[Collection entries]
- - -

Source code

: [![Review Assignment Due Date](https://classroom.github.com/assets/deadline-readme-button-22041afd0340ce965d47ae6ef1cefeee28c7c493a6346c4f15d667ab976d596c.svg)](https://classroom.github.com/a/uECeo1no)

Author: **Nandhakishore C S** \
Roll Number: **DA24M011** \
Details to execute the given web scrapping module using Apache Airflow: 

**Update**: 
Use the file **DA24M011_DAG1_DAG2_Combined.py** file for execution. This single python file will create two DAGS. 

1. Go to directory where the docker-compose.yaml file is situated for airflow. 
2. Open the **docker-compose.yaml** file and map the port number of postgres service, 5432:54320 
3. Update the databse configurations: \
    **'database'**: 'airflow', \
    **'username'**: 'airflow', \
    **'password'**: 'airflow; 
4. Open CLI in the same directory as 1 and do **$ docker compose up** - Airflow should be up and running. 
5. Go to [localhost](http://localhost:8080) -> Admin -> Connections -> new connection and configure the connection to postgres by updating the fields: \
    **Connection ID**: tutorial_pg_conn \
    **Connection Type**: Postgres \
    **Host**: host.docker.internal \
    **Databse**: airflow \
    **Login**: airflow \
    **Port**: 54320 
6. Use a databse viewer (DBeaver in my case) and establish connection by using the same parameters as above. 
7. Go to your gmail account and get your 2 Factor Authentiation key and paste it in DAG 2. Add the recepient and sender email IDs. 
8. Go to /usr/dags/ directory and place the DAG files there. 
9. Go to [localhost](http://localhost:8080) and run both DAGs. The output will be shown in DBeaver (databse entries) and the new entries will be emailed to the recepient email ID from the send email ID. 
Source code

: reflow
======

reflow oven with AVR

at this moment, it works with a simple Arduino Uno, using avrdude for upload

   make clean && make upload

- - -

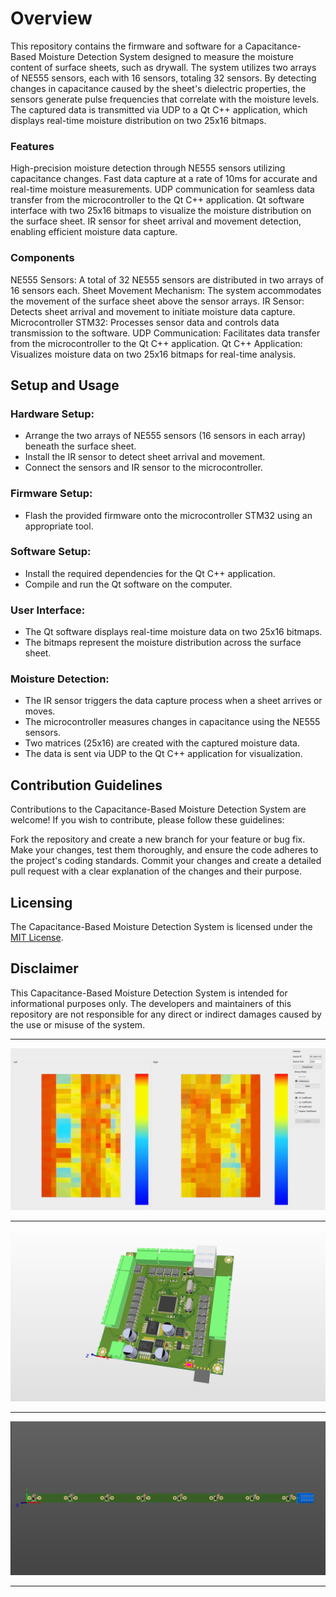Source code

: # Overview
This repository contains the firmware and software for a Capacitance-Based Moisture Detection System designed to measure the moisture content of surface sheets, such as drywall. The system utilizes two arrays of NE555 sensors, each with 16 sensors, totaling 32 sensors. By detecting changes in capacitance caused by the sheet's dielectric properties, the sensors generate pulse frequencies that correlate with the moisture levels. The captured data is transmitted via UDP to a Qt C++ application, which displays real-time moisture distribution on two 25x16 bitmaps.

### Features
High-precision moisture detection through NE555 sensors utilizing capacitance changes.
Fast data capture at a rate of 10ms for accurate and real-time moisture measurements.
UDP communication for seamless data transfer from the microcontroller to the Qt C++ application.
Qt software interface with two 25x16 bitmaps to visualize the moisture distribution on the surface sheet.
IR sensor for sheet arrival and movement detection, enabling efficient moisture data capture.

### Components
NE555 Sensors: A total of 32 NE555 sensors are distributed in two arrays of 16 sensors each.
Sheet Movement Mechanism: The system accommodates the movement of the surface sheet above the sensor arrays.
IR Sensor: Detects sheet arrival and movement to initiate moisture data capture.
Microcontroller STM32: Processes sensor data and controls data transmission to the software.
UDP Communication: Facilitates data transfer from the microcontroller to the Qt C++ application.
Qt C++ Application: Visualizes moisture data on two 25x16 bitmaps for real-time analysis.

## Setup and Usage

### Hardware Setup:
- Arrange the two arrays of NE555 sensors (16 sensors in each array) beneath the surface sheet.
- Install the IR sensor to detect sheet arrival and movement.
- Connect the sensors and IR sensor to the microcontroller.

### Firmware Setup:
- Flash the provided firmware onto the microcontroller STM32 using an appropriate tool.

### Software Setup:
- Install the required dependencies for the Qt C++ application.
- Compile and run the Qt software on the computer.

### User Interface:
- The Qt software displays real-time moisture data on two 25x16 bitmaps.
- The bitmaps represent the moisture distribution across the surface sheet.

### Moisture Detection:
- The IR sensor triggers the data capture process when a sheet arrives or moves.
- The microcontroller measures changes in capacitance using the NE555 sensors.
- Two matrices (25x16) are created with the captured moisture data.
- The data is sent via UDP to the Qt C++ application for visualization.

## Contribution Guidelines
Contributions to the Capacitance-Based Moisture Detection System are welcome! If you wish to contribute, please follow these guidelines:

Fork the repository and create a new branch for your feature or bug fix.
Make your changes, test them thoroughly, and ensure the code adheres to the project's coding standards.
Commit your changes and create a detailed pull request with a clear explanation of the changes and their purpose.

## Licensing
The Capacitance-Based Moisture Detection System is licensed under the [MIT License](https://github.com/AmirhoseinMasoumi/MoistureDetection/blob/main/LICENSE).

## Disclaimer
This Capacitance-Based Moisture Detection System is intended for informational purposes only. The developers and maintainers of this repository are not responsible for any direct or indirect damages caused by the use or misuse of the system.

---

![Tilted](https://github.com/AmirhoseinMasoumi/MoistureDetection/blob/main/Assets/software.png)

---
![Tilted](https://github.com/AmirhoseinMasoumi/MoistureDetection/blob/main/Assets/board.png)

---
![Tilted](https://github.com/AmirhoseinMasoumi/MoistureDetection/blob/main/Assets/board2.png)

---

- - -

What needs to be done => Copy the entries above exactly, but only from the line holding "Fast data capture" through the line holding "IR Sensor: Detects", both included.

Result of the exercise =>
Fast data capture at a rate of 10ms for accurate and real-time moisture measurements.
UDP communication for seamless data transfer from the microcontroller to the Qt C++ application.
Qt software interface with two 25x16 bitmaps to visualize the moisture distribution on the surface sheet.
IR sensor for sheet arrival and movement detection, enabling efficient moisture data capture.

### Components
NE555 Sensors: A total of 32 NE555 sensors are distributed in two arrays of 16 sensors each.
Sheet Movement Mechanism: The system accommodates the movement of the surface sheet above the sensor arrays.
IR Sensor: Detects sheet arrival and movement to initiate moisture data capture.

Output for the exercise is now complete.